O presidente da Petrobras, Edinho, desautorizou publicamente o ex-presidente da estatal, José Sérgio Gabrielli, após declarações que geraram ruídos no mercado financeiro, especialmente na Faria Lima, centro financeiro de São Paulo. A medida foi tomada para conter a volatilidade e reafirmar a independência da companhia em relação a interferências externas.
Declarações polêmicas de Gabrielli
Gabrielli, que presidiu a Petrobras entre 2005 e 2012, fez afirmações em um evento na última semana que foram interpretadas como uma tentativa de influenciar as decisões da atual gestão.

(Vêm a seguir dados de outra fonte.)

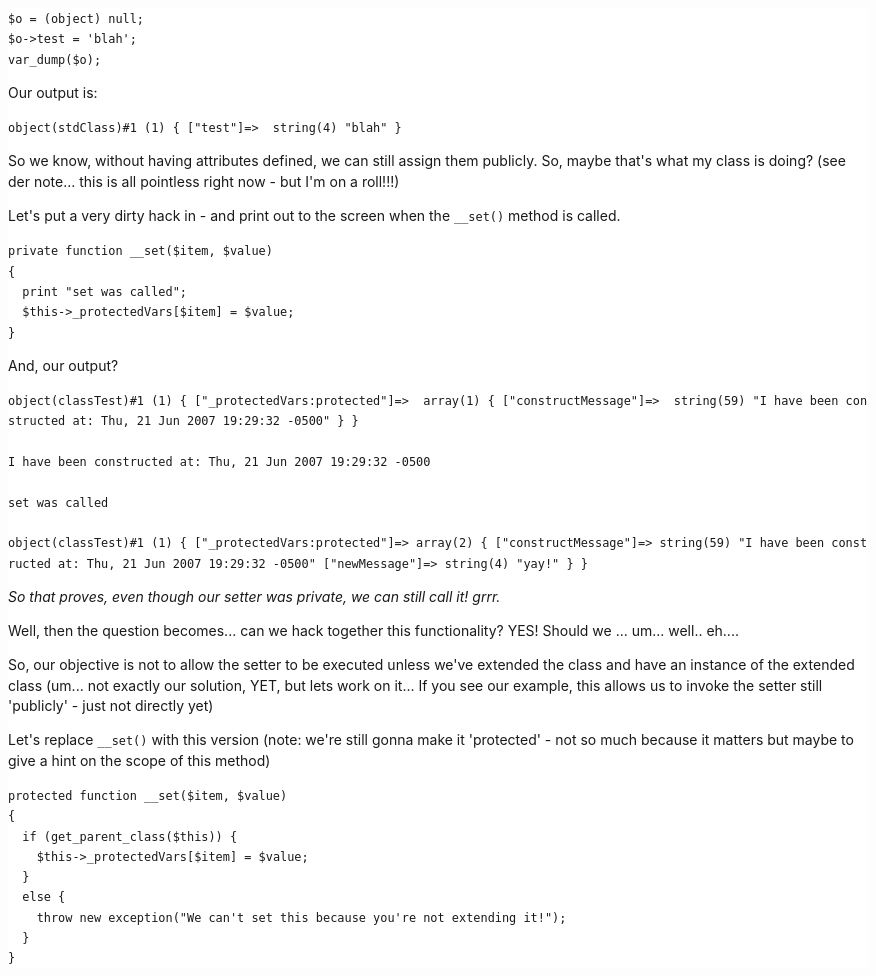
 ```php?start_inline=1
$o = (object) null;
$o->test = 'blah';
var_dump($o);
```

Our output is:

    object(stdClass)#1 (1) { ["test"]=>  string(4) "blah" }

So we know, without having attributes defined, we can still assign them publicly.  So, maybe that's what my class is doing?  (see der note... this is all pointless right now - but I'm on a roll!!!)

Let's put a very dirty hack in - and print out to the screen when the `__set()` method is called.

```php?start_inline=1
private function __set($item, $value)
{
  print "set was called";
  $this->_protectedVars[$item] = $value;
}
```

And, our output?

    object(classTest)#1 (1) { ["_protectedVars:protected"]=>  array(1) { ["constructMessage"]=>  string(59) "I have been constructed at: Thu, 21 Jun 2007 19:29:32 -0500" } }
    
    I have been constructed at: Thu, 21 Jun 2007 19:29:32 -0500
    
    set was called
    
    object(classTest)#1 (1) { ["_protectedVars:protected"]=> array(2) { ["constructMessage"]=> string(59) "I have been constructed at: Thu, 21 Jun 2007 19:29:32 -0500" ["newMessage"]=> string(4) "yay!" } }

_So that proves, even though our setter was private, we can still call it! grrr._

Well, then the question becomes... can we hack together this functionality?  YES!  Should we ... um... well.. eh....

So, our objective is not to allow the setter to be executed unless we've extended the class and have an instance of the extended class (um... not exactly our solution, YET, but lets work on it...  If you see our example, this allows us to invoke the setter still 'publicly' - just not directly yet)

Let's replace `__set()` with this version (note: we're still gonna make it 'protected' - not so much because it matters but maybe to give a hint on the scope of this method)

```php?start_inline=1
protected function __set($item, $value)
{
  if (get_parent_class($this)) {
    $this->_protectedVars[$item] = $value;
  }
  else {
    throw new exception("We can't set this because you're not extending it!");
  }
}
```
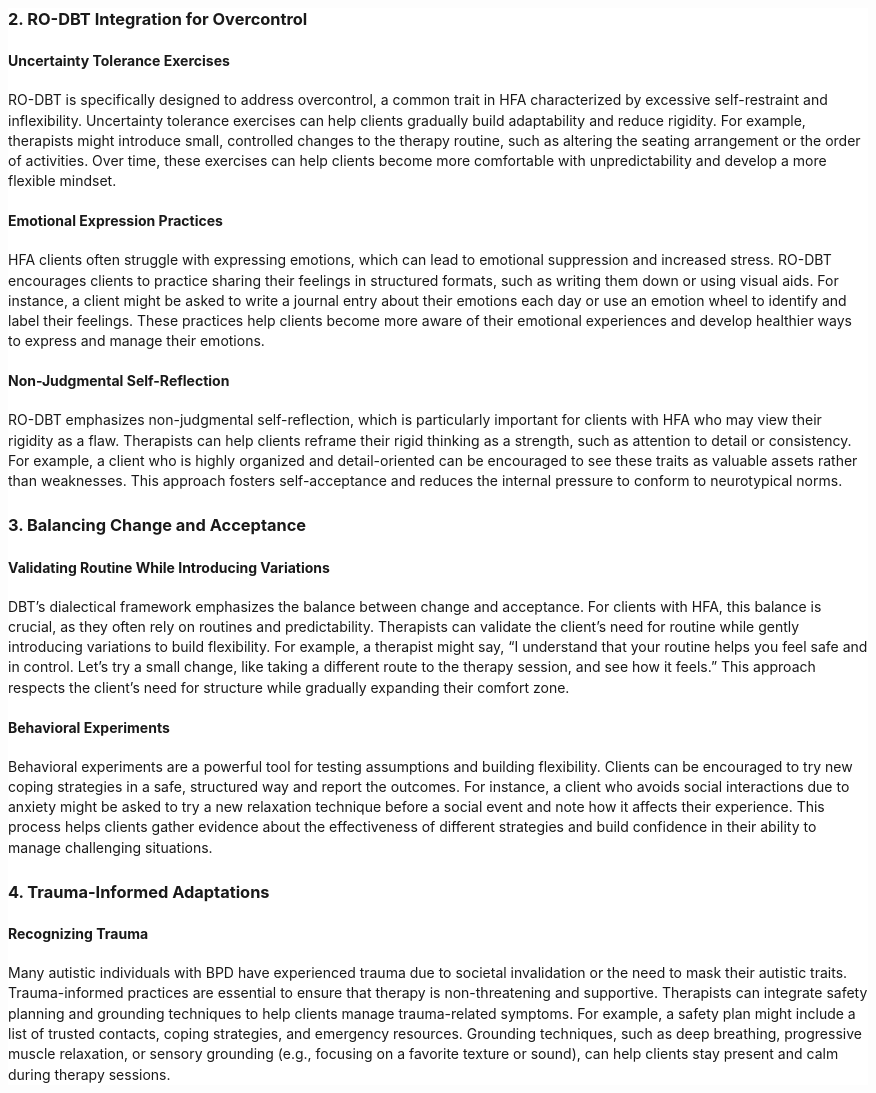 ### 2. RO-DBT Integration for Overcontrol

#### Uncertainty Tolerance Exercises
RO-DBT is specifically designed to address overcontrol, a common trait in HFA characterized by excessive self-restraint and inflexibility. Uncertainty tolerance exercises can help clients gradually build adaptability and reduce rigidity. For example, therapists might introduce small, controlled changes to the therapy routine, such as altering the seating arrangement or the order of activities. Over time, these exercises can help clients become more comfortable with unpredictability and develop a more flexible mindset.

#### Emotional Expression Practices
HFA clients often struggle with expressing emotions, which can lead to emotional suppression and increased stress. RO-DBT encourages clients to practice sharing their feelings in structured formats, such as writing them down or using visual aids. For instance, a client might be asked to write a journal entry about their emotions each day or use an emotion wheel to identify and label their feelings. These practices help clients become more aware of their emotional experiences and develop healthier ways to express and manage their emotions.

#### Non-Judgmental Self-Reflection
RO-DBT emphasizes non-judgmental self-reflection, which is particularly important for clients with HFA who may view their rigidity as a flaw. Therapists can help clients reframe their rigid thinking as a strength, such as attention to detail or consistency. For example, a client who is highly organized and detail-oriented can be encouraged to see these traits as valuable assets rather than weaknesses. This approach fosters self-acceptance and reduces the internal pressure to conform to neurotypical norms.

### 3. Balancing Change and Acceptance

#### Validating Routine While Introducing Variations
DBT’s dialectical framework emphasizes the balance between change and acceptance. For clients with HFA, this balance is crucial, as they often rely on routines and predictability. Therapists can validate the client’s need for routine while gently introducing variations to build flexibility. For example, a therapist might say, “I understand that your routine helps you feel safe and in control. Let’s try a small change, like taking a different route to the therapy session, and see how it feels.” This approach respects the client’s need for structure while gradually expanding their comfort zone.

#### Behavioral Experiments
Behavioral experiments are a powerful tool for testing assumptions and building flexibility. Clients can be encouraged to try new coping strategies in a safe, structured way and report the outcomes. For instance, a client who avoids social interactions due to anxiety might be asked to try a new relaxation technique before a social event and note how it affects their experience. This process helps clients gather evidence about the effectiveness of different strategies and build confidence in their ability to manage challenging situations.

### 4. Trauma-Informed Adaptations

#### Recognizing Trauma
Many autistic individuals with BPD have experienced trauma due to societal invalidation or the need to mask their autistic traits. Trauma-informed practices are essential to ensure that therapy is non-threatening and supportive. Therapists can integrate safety planning and grounding techniques to help clients manage trauma-related symptoms. For example, a safety plan might include a list of trusted contacts, coping strategies, and emergency resources. Grounding techniques, such as deep breathing, progressive muscle relaxation, or sensory grounding (e.g., focusing on a favorite texture or sound), can help clients stay present and calm during therapy sessions.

Segundo fontes ouvidas pelo blog, ele teria sugerido que a empresa deveria adotar uma política de preços mais alinhada aos interesses do governo, o que contraria a orientação atual de manter a paridade internacional.
Reação imediata de Edinho
Em nota oficial divulgada nesta segunda-feira, Edinho afirmou que "as declarações de Gabrielli não representam a posição da Petrobras" e que "a companhia mantém sua política de preços baseada em critérios técnicos e de mercado". A desautorização foi vista como um movimento para acalmar investidores, que temem uma repetição das intervenções do passado.
Impacto no mercado
As ações da Petrobras chegaram a cair 2,3% na manhã de segunda-feira, mas se recuperaram parcialmente após a nota de Edinho, fechando o dia com queda de 0,8%. Analistas do Credit Suisse avaliaram que a reação foi positiva, mas que o mercado continuará atento a qualquer sinal de interferência política.
Contexto político e econômico
A situação ocorre em meio a um cenário de tensão entre o governo federal e o mercado financeiro, com debates sobre a autonomia de empresas estatais. O ministro da Fazenda, Fernando Haddad, evitou comentar o caso, mas aliados afirmam que o governo não pretende intervir na Petrobras.